# SEAGATE 2Tb EXTERNAL HDD GIVING ME AN ELECTRIC SHOCK



## rohitchawla (Dec 12, 2013)

I have recently bought a Seagate 2Tb HDD from Flipkart on August,2013.

Recently from last week I found that on connecting my EXTERNAL HDD to my laptop I was getting electric shocks on touching the body of laptop.So I took
my HDD and connected it to the power supply and this time I did not connect it to my PC or laptop and I took an ELECTRIC TESTER and touched it with the USB port and found that the TESTER was GLOWING.
So I connected it to another electric plug in other room and found the TESTER GLOWING.Basically when I am touching the USB port I am getting an ELECTRIC SHOCK.

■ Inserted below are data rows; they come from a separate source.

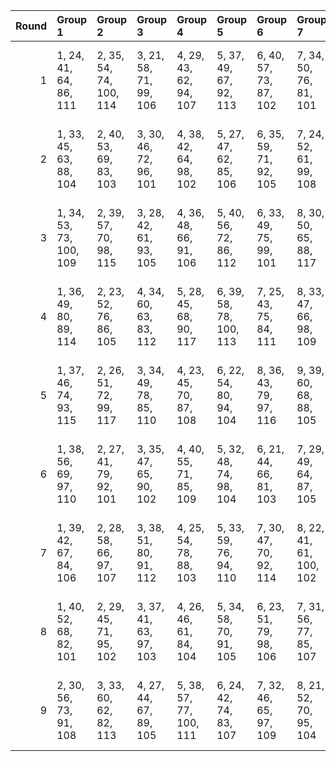 |   Round | Group 1                 | Group 2                 | Group 3                | Group 4                 | Group 5                 | Group 6                | Group 7                 | Group 8                 | Group 9                 | Group 10                | Group 11                | Group 12                | Group 13                | Group 14                | Group 15                | Group 16                 | Group 17                | Group 18           | Group 19            | Group 20            |
|--------:|:------------------------|:------------------------|:-----------------------|:------------------------|:------------------------|:-----------------------|:------------------------|:------------------------|:------------------------|:------------------------|:------------------------|:------------------------|:------------------------|:------------------------|:------------------------|:-------------------------|:------------------------|:-------------------|:--------------------|:--------------------|
|       1 | 1, 24, 41, 64, 86, 111  | 2, 35, 54, 74, 100, 114 | 3, 21, 58, 71, 99, 106 | 4, 29, 43, 62, 94, 107  | 5, 37, 49, 67, 92, 113  | 6, 40, 57, 73, 87, 102 | 7, 34, 50, 76, 81, 101  | 8, 23, 46, 68, 83, 110  | 9, 31, 51, 66, 89, 104  | 12, 36, 42, 63, 90, 109 | 13, 25, 59, 69, 95, 115 | 14, 33, 55, 61, 97, 117 | 15, 22, 52, 79, 91, 103 | 16, 32, 45, 80, 85, 105 | 17, 38, 48, 72, 82, 116 | 18, 27, 53, 70, 88, 112  | 20, 26, 47, 77, 93, 108 | 10, 39, 44, 75, 96 | 11, 28, 56, 65, 84  | 19, 30, 60, 78, 98  |
|       2 | 1, 33, 45, 63, 88, 104  | 2, 40, 53, 69, 83, 103  | 3, 30, 46, 72, 96, 101 | 4, 38, 42, 64, 98, 102  | 5, 27, 47, 62, 85, 106  | 6, 35, 59, 71, 92, 105 | 7, 24, 52, 61, 99, 108  | 8, 32, 57, 78, 86, 107  | 9, 21, 55, 65, 91, 110  | 10, 29, 51, 76, 93, 109 | 11, 37, 48, 75, 87, 112 | 12, 28, 41, 80, 81, 113 | 13, 34, 44, 68, 97, 111 | 14, 23, 49, 66, 84, 115 | 16, 39, 56, 79, 82, 114 | 19, 25, 58, 77, 90, 116  | 20, 22, 43, 73, 89, 117 | 15, 26, 60, 74, 94 | 17, 31, 50, 70, 100 | 18, 36, 54, 67, 95  |
|       3 | 1, 34, 53, 73, 100, 109 | 2, 39, 57, 70, 98, 115  | 3, 28, 42, 61, 93, 105 | 4, 36, 48, 66, 91, 106  | 5, 40, 56, 72, 86, 112  | 6, 33, 49, 75, 99, 101 | 8, 30, 50, 65, 88, 117  | 9, 38, 43, 74, 95, 108  | 10, 27, 55, 64, 83, 104 | 11, 35, 41, 62, 89, 110 | 12, 24, 58, 68, 94, 103 | 13, 32, 54, 79, 96, 102 | 14, 21, 51, 78, 90, 111 | 15, 31, 44, 80, 84, 116 | 17, 26, 52, 69, 87, 113 | 19, 23, 59, 63, 85, 114  | 20, 25, 46, 76, 92, 107 | 7, 22, 45, 67, 82  | 16, 37, 47, 71, 81  | 18, 29, 60, 77, 97  |
|       4 | 1, 36, 49, 80, 89, 114  | 2, 23, 52, 76, 86, 105  | 4, 34, 60, 63, 83, 112 | 5, 28, 45, 68, 90, 117  | 6, 39, 58, 78, 100, 113 | 7, 25, 43, 75, 84, 111 | 8, 33, 47, 66, 98, 109  | 9, 22, 53, 71, 96, 116  | 10, 40, 42, 77, 91, 115 | 11, 38, 54, 61, 85, 101 | 12, 27, 50, 72, 87, 107 | 13, 35, 55, 70, 93, 106 | 14, 24, 48, 79, 81, 110 | 15, 32, 41, 69, 88, 108 | 18, 37, 59, 65, 82, 104 | 19, 26, 56, 64, 95, 103  | 20, 30, 51, 62, 97, 102 | 3, 31, 57, 74, 92  | 16, 21, 46, 67, 94  | 17, 29, 44, 73, 99  |
|       5 | 1, 37, 46, 74, 93, 115  | 2, 26, 51, 72, 99, 117  | 3, 34, 49, 78, 85, 110 | 4, 23, 45, 70, 87, 108  | 6, 22, 54, 80, 94, 104  | 8, 36, 43, 79, 97, 116 | 9, 39, 60, 68, 88, 105  | 10, 33, 50, 73, 95, 106 | 12, 30, 48, 61, 89, 111 | 13, 38, 52, 71, 84, 114 | 14, 27, 58, 76, 82, 102 | 15, 40, 47, 63, 96, 113 | 16, 24, 59, 66, 90, 112 | 17, 32, 55, 77, 92, 103 | 18, 21, 41, 75, 98, 107 | 19, 29, 53, 65, 86, 101  | 20, 35, 56, 67, 83, 109 | 5, 31, 42, 69, 81  | 7, 28, 57, 62, 91   | 11, 25, 44, 64, 100 |
|       6 | 1, 38, 56, 69, 97, 110  | 2, 27, 41, 79, 92, 101  | 3, 35, 47, 65, 90, 102 | 4, 40, 55, 71, 85, 109  | 5, 32, 48, 74, 98, 104  | 6, 21, 44, 66, 81, 103 | 7, 29, 49, 64, 87, 105  | 8, 37, 42, 73, 94, 111  | 9, 26, 54, 63, 82, 106  | 10, 34, 59, 61, 88, 107 | 11, 23, 57, 67, 93, 117 | 12, 31, 53, 78, 95, 114 | 13, 39, 50, 77, 89, 112 | 16, 25, 51, 68, 86, 113 | 17, 28, 60, 76, 96, 115 | 18, 22, 58, 62, 84, 108  | 20, 24, 45, 75, 91, 116 | 14, 30, 43, 80, 83 | 15, 36, 46, 70, 99  | 19, 33, 52, 72, 100 |
|       7 | 1, 39, 42, 67, 84, 106  | 2, 28, 58, 66, 97, 107  | 3, 38, 51, 80, 91, 112 | 4, 25, 54, 78, 88, 103  | 5, 33, 59, 76, 94, 110  | 7, 30, 47, 70, 92, 114 | 8, 22, 41, 61, 100, 102 | 10, 35, 49, 68, 81, 108 | 11, 24, 55, 73, 98, 113 | 13, 21, 56, 63, 87, 101 | 14, 29, 52, 74, 89, 116 | 15, 37, 57, 72, 95, 105 | 16, 26, 50, 62, 83, 111 | 17, 34, 43, 71, 90, 104 | 18, 23, 48, 69, 96, 109 | 19, 31, 46, 75, 82, 117  | 20, 32, 53, 64, 99, 115 | 6, 36, 60, 65, 85  | 9, 27, 45, 77, 86   | 12, 40, 44, 79, 93  |
|       8 | 1, 40, 52, 68, 82, 101  | 2, 29, 45, 71, 95, 102  | 3, 37, 41, 63, 97, 103 | 4, 26, 46, 61, 84, 104  | 5, 34, 58, 70, 91, 105  | 6, 23, 51, 79, 98, 106 | 7, 31, 56, 77, 85, 107  | 8, 39, 54, 64, 90, 108  | 9, 28, 50, 75, 92, 109  | 10, 36, 47, 74, 86, 110 | 11, 27, 59, 80, 99, 111 | 12, 33, 43, 67, 96, 112 | 13, 22, 48, 65, 83, 113 | 14, 25, 60, 73, 93, 114 | 15, 38, 55, 78, 81, 115 | 16, 30, 49, 69, 100, 116 | 17, 35, 53, 66, 94, 117 | 18, 24, 57, 76, 89 | 19, 32, 44, 62, 87  | 20, 21, 42, 72, 88  |
|       9 | 2, 30, 56, 73, 91, 108  | 3, 33, 60, 62, 82, 113  | 4, 27, 44, 67, 89, 105 | 5, 38, 57, 77, 100, 111 | 6, 24, 42, 74, 83, 107  | 7, 32, 46, 65, 97, 109 | 8, 21, 52, 70, 95, 104  | 9, 40, 41, 76, 90, 114  | 12, 34, 54, 69, 92, 117 | 13, 23, 47, 78, 99, 116 | 14, 31, 59, 68, 87, 106 | 15, 39, 45, 66, 93, 101 | 16, 28, 43, 72, 98, 110 | 17, 36, 58, 64, 81, 112 | 18, 25, 55, 63, 94, 102 | 19, 35, 48, 80, 88, 115  | 20, 29, 50, 61, 96, 103 | 1, 22, 51, 75, 85  | 10, 37, 53, 79, 84  | 11, 26, 49, 71, 86  |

Another fact is that my HDD power adapter does not have a EARTH connection pin.Basically its a 2-PIN PLUG.

I want to know my problem.I can surely give it to SEAGATE as there is a 3 year WARRANTY.But before I give I want to consult as there is a lot of DATA in the HDD and giving them the HDD is losing all the DATA. 
Also they might replace my new HDD with a REPAIRED one and I don't want that to happen.My HDD might be OK and MAYBE its only the power supply that is causing all the trouble.

PLEASE ADVICE and HELP as early as possible.


----------